Stored data
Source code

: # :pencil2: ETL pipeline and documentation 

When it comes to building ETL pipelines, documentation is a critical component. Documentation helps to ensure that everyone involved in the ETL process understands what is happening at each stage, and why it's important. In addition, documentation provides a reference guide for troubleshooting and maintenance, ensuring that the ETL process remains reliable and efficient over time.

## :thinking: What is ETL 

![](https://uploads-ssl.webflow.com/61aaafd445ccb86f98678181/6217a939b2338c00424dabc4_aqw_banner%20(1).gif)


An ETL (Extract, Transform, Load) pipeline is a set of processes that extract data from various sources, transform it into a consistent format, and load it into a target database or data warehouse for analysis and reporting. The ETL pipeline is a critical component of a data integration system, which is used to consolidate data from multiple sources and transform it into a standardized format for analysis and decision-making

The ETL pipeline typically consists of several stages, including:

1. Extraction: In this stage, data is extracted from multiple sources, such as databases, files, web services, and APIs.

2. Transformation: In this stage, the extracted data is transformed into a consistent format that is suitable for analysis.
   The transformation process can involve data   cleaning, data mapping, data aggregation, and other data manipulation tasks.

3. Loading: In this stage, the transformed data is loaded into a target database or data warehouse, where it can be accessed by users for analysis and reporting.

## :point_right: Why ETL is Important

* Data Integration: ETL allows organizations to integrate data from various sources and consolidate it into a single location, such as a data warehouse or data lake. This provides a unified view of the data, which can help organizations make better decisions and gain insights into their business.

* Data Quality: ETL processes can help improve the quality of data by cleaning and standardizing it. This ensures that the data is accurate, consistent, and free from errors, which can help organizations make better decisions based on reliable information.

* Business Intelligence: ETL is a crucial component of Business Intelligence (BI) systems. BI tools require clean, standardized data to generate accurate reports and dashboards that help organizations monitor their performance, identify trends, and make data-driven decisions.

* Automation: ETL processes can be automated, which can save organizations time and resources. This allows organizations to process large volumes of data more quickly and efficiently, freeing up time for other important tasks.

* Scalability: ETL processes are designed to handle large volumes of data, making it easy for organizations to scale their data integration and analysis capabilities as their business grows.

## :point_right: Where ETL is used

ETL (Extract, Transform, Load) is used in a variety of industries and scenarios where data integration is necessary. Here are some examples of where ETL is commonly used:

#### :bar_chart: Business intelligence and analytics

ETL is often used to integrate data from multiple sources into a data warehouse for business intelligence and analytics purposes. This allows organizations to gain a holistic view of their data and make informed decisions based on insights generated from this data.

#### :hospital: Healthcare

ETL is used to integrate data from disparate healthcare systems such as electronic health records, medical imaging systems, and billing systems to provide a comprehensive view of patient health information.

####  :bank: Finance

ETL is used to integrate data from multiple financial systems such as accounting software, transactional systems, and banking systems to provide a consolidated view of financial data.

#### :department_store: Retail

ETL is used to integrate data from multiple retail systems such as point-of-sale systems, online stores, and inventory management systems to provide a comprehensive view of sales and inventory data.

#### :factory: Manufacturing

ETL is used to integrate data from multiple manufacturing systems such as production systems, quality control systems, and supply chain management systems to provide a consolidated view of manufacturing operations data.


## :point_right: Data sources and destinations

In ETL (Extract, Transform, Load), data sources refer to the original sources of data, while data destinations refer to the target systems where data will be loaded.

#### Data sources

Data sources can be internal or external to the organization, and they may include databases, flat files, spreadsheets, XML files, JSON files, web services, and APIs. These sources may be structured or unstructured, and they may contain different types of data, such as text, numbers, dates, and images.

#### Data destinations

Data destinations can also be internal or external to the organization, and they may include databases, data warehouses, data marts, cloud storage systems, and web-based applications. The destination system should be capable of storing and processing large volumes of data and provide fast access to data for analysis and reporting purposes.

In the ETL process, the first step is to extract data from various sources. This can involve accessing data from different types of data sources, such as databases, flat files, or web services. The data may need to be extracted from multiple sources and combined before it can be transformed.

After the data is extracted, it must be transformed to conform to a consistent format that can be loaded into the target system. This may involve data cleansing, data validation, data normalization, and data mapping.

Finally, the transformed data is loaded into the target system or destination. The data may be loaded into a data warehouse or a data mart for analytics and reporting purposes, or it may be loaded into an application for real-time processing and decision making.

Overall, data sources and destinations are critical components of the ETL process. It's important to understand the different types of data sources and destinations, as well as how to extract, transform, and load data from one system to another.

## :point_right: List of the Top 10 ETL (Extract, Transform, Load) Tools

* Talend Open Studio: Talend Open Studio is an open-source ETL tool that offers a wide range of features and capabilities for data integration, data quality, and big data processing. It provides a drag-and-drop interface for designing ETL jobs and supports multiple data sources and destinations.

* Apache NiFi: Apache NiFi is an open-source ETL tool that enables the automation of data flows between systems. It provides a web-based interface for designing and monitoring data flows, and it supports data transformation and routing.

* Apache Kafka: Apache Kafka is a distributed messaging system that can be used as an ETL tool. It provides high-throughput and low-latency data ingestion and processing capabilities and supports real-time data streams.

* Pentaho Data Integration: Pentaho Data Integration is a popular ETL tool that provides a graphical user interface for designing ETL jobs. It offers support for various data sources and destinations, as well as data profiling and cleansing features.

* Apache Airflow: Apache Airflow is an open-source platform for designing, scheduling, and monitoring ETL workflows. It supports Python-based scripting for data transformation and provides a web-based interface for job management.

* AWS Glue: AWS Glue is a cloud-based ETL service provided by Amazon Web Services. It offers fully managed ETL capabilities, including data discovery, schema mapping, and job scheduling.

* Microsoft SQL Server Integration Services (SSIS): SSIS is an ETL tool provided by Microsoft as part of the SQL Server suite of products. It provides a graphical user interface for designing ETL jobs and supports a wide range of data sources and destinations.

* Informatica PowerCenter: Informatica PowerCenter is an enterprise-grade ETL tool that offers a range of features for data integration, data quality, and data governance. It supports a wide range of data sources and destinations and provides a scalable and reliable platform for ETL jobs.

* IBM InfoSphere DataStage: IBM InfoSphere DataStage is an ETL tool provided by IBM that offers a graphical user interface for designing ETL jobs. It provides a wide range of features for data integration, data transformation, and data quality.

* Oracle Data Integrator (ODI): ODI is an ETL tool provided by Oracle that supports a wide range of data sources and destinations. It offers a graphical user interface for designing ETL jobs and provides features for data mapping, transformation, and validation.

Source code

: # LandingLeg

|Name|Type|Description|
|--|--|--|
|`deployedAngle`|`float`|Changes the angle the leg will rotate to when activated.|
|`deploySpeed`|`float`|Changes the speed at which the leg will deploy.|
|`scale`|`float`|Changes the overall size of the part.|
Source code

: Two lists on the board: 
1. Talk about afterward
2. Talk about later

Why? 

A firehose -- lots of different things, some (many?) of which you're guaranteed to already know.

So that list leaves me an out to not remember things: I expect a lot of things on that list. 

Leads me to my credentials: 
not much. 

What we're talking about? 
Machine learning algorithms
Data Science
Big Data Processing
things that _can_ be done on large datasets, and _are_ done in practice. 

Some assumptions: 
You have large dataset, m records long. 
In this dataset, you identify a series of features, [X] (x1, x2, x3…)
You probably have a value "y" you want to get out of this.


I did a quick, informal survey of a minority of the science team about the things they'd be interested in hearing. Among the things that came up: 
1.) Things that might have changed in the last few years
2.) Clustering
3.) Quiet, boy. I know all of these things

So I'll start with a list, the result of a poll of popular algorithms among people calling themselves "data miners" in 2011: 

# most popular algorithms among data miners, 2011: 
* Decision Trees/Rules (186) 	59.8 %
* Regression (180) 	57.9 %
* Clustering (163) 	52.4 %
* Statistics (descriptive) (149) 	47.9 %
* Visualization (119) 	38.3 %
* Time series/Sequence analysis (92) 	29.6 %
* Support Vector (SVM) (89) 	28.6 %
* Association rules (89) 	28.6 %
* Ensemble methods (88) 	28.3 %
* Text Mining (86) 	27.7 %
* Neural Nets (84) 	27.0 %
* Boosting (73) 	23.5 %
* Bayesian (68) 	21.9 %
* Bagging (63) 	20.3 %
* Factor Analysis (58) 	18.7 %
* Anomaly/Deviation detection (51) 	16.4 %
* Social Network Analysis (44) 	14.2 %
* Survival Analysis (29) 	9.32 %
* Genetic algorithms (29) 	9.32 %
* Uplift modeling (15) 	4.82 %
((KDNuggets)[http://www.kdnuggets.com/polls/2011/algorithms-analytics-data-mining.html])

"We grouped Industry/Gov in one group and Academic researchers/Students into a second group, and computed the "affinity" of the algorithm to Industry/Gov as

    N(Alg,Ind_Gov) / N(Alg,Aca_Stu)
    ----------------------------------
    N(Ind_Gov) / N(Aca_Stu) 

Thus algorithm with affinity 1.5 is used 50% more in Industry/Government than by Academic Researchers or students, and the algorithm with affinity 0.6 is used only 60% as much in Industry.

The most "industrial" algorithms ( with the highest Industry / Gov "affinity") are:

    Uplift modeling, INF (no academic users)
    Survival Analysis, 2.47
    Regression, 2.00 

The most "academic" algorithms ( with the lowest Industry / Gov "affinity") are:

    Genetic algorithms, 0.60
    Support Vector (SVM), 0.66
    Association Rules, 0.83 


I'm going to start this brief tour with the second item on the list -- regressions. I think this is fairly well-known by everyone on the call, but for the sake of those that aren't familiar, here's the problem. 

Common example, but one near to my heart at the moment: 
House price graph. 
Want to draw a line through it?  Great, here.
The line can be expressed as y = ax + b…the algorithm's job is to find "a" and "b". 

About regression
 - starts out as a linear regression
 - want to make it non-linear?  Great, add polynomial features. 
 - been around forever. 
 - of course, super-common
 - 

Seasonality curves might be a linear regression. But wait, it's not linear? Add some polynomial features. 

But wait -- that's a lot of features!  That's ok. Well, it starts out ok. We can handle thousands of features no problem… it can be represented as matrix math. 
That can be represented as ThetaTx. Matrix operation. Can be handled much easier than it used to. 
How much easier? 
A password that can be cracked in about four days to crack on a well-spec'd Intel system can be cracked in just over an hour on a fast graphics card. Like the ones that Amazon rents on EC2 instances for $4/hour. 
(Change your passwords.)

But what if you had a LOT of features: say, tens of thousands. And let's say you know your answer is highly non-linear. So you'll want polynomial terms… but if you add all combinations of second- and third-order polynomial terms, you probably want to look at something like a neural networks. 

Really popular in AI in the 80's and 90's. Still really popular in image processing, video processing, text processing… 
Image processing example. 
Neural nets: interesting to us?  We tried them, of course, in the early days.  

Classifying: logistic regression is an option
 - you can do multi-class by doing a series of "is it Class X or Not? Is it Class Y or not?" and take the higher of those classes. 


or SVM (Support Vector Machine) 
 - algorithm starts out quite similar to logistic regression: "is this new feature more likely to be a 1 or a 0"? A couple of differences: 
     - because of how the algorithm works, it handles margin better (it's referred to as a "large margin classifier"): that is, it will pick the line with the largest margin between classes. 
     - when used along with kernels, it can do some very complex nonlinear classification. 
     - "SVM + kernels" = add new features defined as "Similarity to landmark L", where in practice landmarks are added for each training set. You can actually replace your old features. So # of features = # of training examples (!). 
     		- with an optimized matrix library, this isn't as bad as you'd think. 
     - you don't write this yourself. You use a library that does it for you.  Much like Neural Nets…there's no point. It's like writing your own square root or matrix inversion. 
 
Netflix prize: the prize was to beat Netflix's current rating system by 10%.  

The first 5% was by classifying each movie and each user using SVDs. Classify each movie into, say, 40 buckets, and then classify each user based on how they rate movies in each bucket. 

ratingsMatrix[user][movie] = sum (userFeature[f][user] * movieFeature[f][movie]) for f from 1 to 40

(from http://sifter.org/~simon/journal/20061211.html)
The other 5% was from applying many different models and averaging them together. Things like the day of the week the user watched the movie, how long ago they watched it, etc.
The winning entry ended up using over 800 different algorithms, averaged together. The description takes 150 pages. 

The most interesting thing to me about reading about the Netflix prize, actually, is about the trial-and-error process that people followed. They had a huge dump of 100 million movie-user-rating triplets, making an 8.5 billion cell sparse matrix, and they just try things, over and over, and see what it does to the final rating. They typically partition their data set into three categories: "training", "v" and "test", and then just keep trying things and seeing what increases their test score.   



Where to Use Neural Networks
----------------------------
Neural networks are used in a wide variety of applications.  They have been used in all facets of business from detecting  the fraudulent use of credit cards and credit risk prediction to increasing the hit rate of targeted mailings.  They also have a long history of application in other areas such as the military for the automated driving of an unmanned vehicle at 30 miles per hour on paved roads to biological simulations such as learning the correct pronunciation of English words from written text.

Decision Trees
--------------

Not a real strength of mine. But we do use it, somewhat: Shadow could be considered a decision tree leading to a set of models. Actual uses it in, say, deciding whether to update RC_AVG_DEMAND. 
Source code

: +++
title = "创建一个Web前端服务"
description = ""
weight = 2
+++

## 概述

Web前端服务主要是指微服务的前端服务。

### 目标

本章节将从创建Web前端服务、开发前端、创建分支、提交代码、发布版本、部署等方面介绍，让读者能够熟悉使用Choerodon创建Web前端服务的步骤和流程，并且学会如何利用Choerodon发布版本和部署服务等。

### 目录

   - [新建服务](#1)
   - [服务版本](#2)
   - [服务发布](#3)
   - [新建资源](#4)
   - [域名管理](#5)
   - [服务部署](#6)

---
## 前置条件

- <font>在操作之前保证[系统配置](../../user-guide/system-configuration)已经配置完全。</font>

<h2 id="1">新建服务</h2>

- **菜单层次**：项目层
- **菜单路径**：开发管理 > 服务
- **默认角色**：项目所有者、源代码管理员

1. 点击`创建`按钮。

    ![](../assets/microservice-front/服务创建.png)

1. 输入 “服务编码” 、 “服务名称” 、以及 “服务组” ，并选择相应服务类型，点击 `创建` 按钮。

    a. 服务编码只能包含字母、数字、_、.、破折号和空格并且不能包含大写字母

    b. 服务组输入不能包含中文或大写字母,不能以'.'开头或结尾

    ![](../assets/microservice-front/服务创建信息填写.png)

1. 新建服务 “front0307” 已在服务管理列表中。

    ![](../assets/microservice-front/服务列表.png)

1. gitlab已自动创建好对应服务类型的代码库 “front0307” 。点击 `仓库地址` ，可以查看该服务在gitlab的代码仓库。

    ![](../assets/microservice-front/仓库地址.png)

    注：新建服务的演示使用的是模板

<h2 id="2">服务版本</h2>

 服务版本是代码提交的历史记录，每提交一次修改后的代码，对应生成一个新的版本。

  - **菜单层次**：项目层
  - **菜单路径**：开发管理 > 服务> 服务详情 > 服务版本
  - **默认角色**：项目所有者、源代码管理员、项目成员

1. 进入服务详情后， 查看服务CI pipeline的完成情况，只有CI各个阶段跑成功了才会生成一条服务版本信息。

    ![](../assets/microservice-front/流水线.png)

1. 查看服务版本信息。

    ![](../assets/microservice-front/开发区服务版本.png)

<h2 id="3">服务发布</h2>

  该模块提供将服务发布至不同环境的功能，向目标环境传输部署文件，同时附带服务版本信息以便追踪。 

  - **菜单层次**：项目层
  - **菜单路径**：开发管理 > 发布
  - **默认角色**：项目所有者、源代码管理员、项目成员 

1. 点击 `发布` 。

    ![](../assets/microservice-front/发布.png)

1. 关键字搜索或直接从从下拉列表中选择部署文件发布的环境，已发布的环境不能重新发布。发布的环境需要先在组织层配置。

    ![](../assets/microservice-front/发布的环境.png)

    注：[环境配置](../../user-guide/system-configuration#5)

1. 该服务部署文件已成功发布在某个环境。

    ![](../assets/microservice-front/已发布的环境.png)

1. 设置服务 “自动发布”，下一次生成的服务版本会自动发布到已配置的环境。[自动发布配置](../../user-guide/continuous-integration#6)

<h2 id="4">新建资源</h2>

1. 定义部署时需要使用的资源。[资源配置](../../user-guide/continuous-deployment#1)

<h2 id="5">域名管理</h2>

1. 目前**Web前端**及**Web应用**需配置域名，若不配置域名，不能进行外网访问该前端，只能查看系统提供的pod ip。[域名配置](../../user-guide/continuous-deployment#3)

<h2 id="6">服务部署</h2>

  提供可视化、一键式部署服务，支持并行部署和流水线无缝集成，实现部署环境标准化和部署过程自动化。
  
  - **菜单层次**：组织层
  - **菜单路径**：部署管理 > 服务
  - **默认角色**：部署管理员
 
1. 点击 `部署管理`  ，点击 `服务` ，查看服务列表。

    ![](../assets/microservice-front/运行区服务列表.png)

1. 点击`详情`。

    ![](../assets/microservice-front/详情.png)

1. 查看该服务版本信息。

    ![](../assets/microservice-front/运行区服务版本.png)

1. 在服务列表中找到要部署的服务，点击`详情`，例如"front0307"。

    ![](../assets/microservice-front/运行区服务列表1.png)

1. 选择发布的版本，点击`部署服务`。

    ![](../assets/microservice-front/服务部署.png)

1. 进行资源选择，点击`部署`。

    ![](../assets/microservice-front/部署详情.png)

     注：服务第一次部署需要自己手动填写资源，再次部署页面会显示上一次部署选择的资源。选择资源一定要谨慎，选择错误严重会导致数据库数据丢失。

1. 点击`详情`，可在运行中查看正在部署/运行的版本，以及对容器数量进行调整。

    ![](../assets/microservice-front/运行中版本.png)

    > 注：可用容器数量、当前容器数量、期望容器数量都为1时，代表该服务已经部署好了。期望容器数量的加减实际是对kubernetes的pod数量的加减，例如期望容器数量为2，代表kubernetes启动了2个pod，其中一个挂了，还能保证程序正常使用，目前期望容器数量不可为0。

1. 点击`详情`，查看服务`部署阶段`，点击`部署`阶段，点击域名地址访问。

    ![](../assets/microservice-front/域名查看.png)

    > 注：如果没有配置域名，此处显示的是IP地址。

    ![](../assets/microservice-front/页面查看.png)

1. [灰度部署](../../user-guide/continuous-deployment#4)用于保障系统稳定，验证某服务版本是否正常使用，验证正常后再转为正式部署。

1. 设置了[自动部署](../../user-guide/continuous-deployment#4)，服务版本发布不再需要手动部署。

* [Task instructions]: All lines above from the line with "Netflix prize: the" through the line with "The other 5%", both included, are to be set down exactly, with nothing else.

* [Exercise output]:
Netflix prize: the prize was to beat Netflix's current rating system by 10%.  

The first 5% was by classifying each movie and each user using SVDs. Classify each movie into, say, 40 buckets, and then classify each user based on how they rate movies in each bucket. 

ratingsMatrix[user][movie] = sum (userFeature[f][user] * movieFeature[f][movie]) for f from 1 to 40

(from http://sifter.org/~simon/journal/20061211.html)
The other 5% was from applying many different models and averaging them together. Things like the day of the week the user watched the movie, how long ago they watched it, etc.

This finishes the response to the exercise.